Presented By O'Reilly and Cloudera
Make Data Work
September 25–26, 2017: Training
September 26–28, 2017: Tutorials & Conference
New York, NY

The pitfalls of running a self-service big data platform

Sander Kieft (Sanoma Media)
2:05pm2:45pm Thursday, September 28, 2017
Data-driven business management, Strata Business Summit
Location: 1E 10/11 Level: Non-technical
Average rating: *****
(5.00, 1 rating)

Who is this presentation for?

  • CTOs, CIOs, and product managers

Prerequisite knowledge

  • A basic understanding of Hadoop, business analytics, and ETL tooling

What you'll learn

  • Explore Sanoma's experience running big data as a self-service platform


Sanoma has been running big data as a self-service platform for over five years, mainly as a service for business analysts to work directly on the source data. The road to getting business analysts to directly do their analyses on Hadoop was far from smooth. Sander Kieft explores Sanoma’s journey and shares some lessons learned along the way.

When Sanoma started with Hadoop, the company’s knowledge was limited. To kickstart the project, the decision was made to work together with a business intelligence company. But because of the consultant’s own limited experience and the lack of Hadoop support in the company’s ETL tool, the process was painfully slow. In the end, a new setup had to be created, which included switching to a real Hadoop distribution.

Not everyone is accustomed to accessing data by programming in Java or writing SQL queries, so to really make the data worthwhile, Sanoma introduced Hue. To get business analysts up to speed, the company had to design a training program, consisting of two full-days covering SQL basics and Hive specifics as well as an introduction to the dashboard.

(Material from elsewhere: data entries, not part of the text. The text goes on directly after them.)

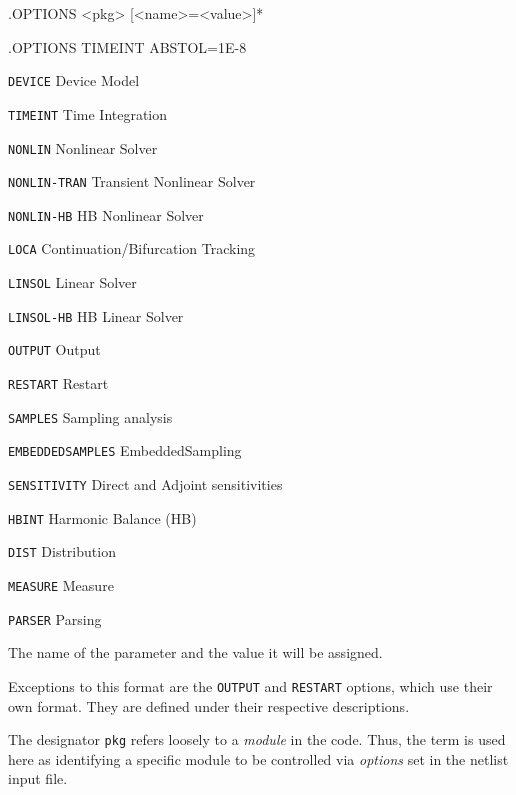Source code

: \begin{Command}
\format
.OPTIONS <pkg> [<name>=<value>]*

\examples
.OPTIONS TIMEINT ABSTOL=1E-8

\arguments

\begin{Arguments}


\begin{basedescript}{
    \desclabelstyle{\multilinelabel}
    \desclabelwidth{1.5in}
    \renewcommand{\makelabel}[1]{\tt #1\hfill}}
  \item[\tt DEVICE]       Device Model
  \item[\tt TIMEINT]      Time Integration
  \item[\tt NONLIN]       Nonlinear Solver
  \item[\tt NONLIN-TRAN]  Transient Nonlinear Solver
  \item[\tt NONLIN-HB]    HB Nonlinear Solver
  \item[\tt LOCA]         Continuation/Bifurcation Tracking
  \item[\tt LINSOL]       Linear Solver
  \item[\tt LINSOL-HB]    HB Linear Solver
  \item[\tt OUTPUT]       Output
  \item[\tt RESTART]      Restart
  \item[\tt SAMPLES]      Sampling analysis
  \item[\tt EMBEDDEDSAMPLES]  EmbeddedSampling
  \item[\tt SENSITIVITY]  Direct and Adjoint sensitivities
  \item[\tt HBINT]        Harmonic Balance (HB)
  \item[\tt DIST]         Distribution
  \item[\tt MEASURE]      Measure
  \item[\tt PARSER]       Parsing
\end{basedescript}

The name of the parameter and the value it will be assigned.

\end{Arguments}

\comments

Exceptions to this format are the \texttt{OUTPUT} and \texttt{RESTART}
options, which use their own format. They are defined under their
respective descriptions.

The designator \texttt{pkg} refers loosely to a {\em module} in the
code.  Thus, the term is used here as identifying a specific module to
be controlled via {\em options} set in the netlist input file.

\end{Command}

The original project really gained momentum thanks to redundant hardware from a virtualization project, allowing rapid growth against very limited investments. Of course this came with a price: running so much end-of-support and -life hardware is only possible in a colocation environment. Last year the decision was made to move to the cloud. On paper, it was an easy switch, but the reality was slightly more complicated.

Photo of Sander Kieft

Sander Kieft

Sanoma Media

Sander Kieft is the ICT architect at Sanoma Media, where he is responsible for the common services and performance-based titles within Sanoma. His team designs and builds (web) services for some of the largest websites and most popular mobile applications in the Netherlands, Belgium, and Finland. Sander has been working with large-scale data in media for 15 years and with Hadoop and big data platforms in production for nearly a decade. Previously, he was a developer, architect, and technology manager for some of the largest websites in the Netherlands.